## Task goal
Set the pictures aside and set down only the lines from the line holding "selected repo." through the end of the entries below, ends included.
Study material: Begin
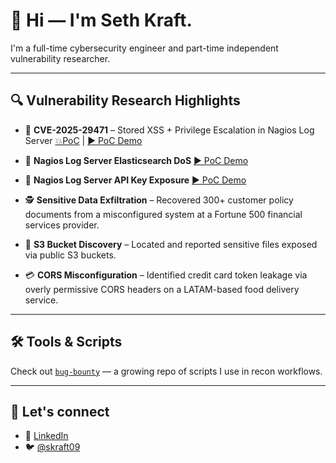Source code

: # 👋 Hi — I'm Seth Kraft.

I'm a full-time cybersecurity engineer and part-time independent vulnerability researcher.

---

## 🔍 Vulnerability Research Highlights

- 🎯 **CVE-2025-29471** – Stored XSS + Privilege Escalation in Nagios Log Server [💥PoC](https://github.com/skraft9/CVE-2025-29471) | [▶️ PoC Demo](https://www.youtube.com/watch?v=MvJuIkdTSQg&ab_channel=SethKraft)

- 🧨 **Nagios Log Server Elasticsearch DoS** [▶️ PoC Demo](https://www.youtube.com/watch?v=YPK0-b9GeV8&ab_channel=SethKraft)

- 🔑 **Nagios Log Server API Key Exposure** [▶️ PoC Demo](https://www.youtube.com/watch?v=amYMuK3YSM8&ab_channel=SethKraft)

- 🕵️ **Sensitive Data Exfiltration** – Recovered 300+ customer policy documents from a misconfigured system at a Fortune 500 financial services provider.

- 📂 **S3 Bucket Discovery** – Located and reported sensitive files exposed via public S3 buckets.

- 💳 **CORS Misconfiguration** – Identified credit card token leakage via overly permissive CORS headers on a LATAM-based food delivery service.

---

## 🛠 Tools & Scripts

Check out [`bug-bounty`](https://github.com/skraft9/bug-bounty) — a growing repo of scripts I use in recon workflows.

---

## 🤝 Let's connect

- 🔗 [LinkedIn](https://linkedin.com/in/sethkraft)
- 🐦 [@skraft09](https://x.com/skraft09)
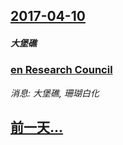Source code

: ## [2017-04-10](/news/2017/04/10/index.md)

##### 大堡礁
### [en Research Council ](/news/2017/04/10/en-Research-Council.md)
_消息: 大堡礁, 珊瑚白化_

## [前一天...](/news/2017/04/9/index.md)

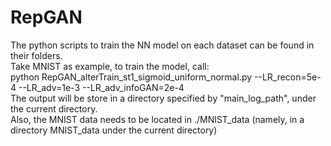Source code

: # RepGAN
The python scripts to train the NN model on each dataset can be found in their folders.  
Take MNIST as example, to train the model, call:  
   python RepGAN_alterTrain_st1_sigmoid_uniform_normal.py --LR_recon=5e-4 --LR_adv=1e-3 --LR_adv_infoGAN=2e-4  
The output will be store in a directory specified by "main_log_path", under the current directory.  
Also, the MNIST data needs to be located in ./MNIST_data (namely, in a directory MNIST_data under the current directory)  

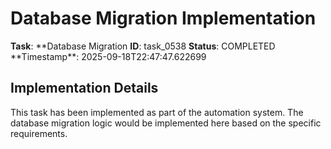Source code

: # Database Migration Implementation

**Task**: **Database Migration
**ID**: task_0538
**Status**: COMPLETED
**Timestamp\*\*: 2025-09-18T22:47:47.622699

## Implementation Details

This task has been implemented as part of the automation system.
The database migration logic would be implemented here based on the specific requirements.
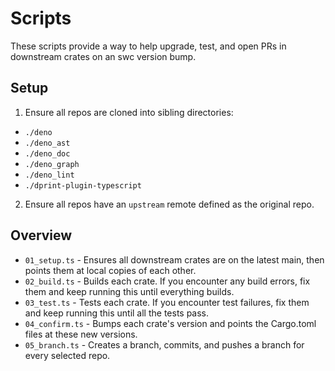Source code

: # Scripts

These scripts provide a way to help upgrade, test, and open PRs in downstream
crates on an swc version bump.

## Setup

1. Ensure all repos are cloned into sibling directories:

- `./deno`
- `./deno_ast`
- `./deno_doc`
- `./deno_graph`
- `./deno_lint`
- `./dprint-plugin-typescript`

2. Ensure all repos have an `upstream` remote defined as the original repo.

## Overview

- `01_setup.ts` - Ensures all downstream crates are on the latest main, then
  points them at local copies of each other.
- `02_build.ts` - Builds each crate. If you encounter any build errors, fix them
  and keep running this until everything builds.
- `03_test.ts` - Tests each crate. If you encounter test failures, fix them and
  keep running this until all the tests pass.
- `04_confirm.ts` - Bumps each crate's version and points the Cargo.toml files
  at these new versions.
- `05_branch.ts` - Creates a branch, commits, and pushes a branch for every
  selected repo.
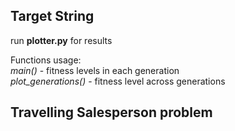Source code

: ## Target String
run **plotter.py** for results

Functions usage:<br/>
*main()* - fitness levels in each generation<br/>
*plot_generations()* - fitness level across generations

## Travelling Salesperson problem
Study material: End
## Written solution
  selected repo.
Source code

: ## Target String
run **plotter.py** for results

Functions usage:<br/>
*main()* - fitness levels in each generation<br/>
*plot_generations()* - fitness level across generations

## Travelling Salesperson problem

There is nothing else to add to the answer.